O objetivo do intelectual ativista é sempre e invariavelmente o poder. Sua atividade intelectual é apenas um instrumento ou um derivativo provisório, sem qualquer significado em si mesmo. Não li toda a obra do prof. Unger, mas a parte que li não continha uma só página de análise da realidade: só a expressão obsessivamente insistente de projetos, de utopias, de deveres que as pessoas deveriam cumprir se elas tivessem a felicidade de ser o prof. Unger e se o mundo não fosse injusto ao ponto de ter feito desse profeta iluminado um simples professor universitário e não uma reencarnação de Júlio César ou Gengis-Khan. O prof. Unger sempre discursa na clave do “dever ser”, com profundo desinteresse pelo “ser”. Ante a oportunidade de exercer ainda que uma migalha insignificante de poder no governo podre de um país falido, situado na extrema periferia do mundo, ele não se fez de rogado como Jonas ante o chamamento divino. Mais que depressa, atirou ao lixo a camuflagem de estudioso e mostrou o que é: um oportunista afoito, ávido de meios para “transformar o mundo” à sua imagem e semelhança.

Mas, já que ele se arrependeu de suas próprias palavras, deu-me também a oportunidade de me arrepender das minhas: qualquer coisa que eu tenha dito ou escrito em louvor do prof. Unger fica nula e sem efeito a partir da sua nomeação. Os atos públicos de um filósofo são interpretações – às vezes radicais – que ele dá à sua própria filosofia. Sócrates, enfrentando a morte com um sorriso, deu o melhor esclarecimento possível sobre como se deveria interpretar sua teoria da vida eterna. Integrando o establishment que antes ele fingia desprezar, o prof. Unger mostrou o que é sua filosofia: mero discurso de autopropaganda, trocável por qualquer outro que sirva ao mesmo objetivo.

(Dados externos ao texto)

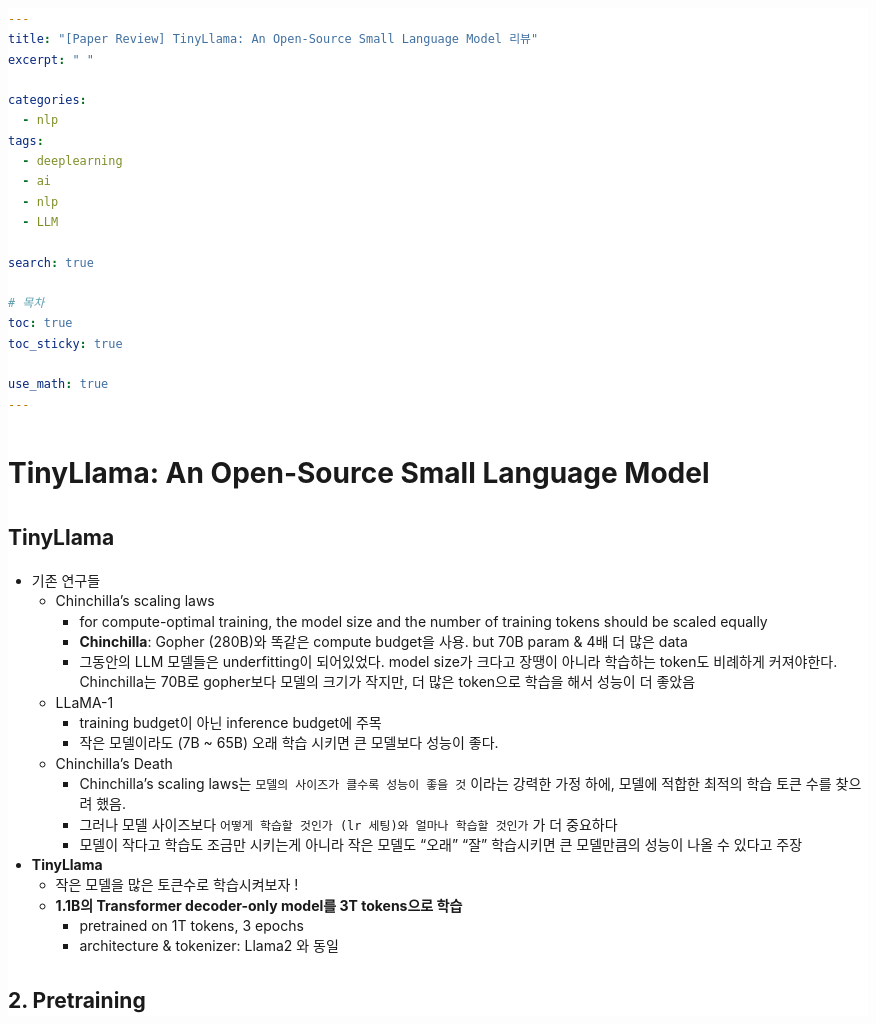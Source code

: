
 ```yaml
---
title: "[Paper Review] TinyLlama: An Open-Source Small Language Model 리뷰"
excerpt: " "

categories: 
  - nlp
tags: 
  - deeplearning
  - ai
  - nlp
  - LLM

search: true

# 목차
toc: true  
toc_sticky: true 

use_math: true
---
```


# TinyLlama: An Open-Source Small Language Model

## TinyLlama

- 기존 연구들
    - Chinchilla’s scaling laws
        - for compute-optimal training, the model size and the number of training tokens should be scaled equally
        - **Chinchilla**: Gopher (280B)와 똑같은 compute budget을 사용. but 70B param & 4배 더 많은 data
        - 그동안의 LLM 모델들은 underfitting이 되어있었다. model size가 크다고 장땡이 아니라 학습하는 token도 비례하게 커져야한다. Chinchilla는 70B로 gopher보다 모델의 크기가 작지만, 더 많은 token으로 학습을 해서 성능이 더 좋았음
    - LLaMA-1
        - training budget이 아닌 inference budget에 주목
        - 작은 모델이라도 (7B ~ 65B) 오래 학습 시키면 큰 모델보다 성능이 좋다.
    - Chinchilla’s Death
        - Chinchilla’s scaling laws는 `모델의 사이즈가 클수록 성능이 좋을 것` 이라는 강력한 가정 하에, 모델에 적합한 최적의 학습 토큰 수를 찾으려 했음.
        - 그러나 모델 사이즈보다 `어떻게 학습할 것인가 (lr 세팅)와 얼마나 학습할 것인가` 가 더 중요하다
        - 모델이 작다고 학습도 조금만 시키는게 아니라 작은 모델도 “오래” “잘” 학습시키면 큰 모델만큼의 성능이 나올 수 있다고 주장
- **TinyLlama**
    - 작은 모델을 많은 토큰수로 학습시켜보자 !
    - **1.1B의 Transformer decoder-only model를 3T tokens으로 학습**
        - pretrained on 1T tokens, 3 epochs
        - architecture & tokenizer: Llama2 와 동일

## 2. Pretraining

O outro acontecimento foi o discurso bombástico da professora de Literatura Inglesa, Nikki Giovanni, na noite de vigília da Virginia Tech em homenagem às vítimas de Cho Seung-hui. “Nós somos a Virginia Tech! Nós não seremos derrotados”, exclamava ela, adornando com uma retórica de triunfalismo retroativo o vexame da inermidade de milhares ante um agressor solitário e sendo instantaneamente celebrada pela mídia como uma espécie de antípoda do assassino sul-coreano, a encarnação da vida invencível da coletividade em contraste com a morte de uns quantos indivíduos.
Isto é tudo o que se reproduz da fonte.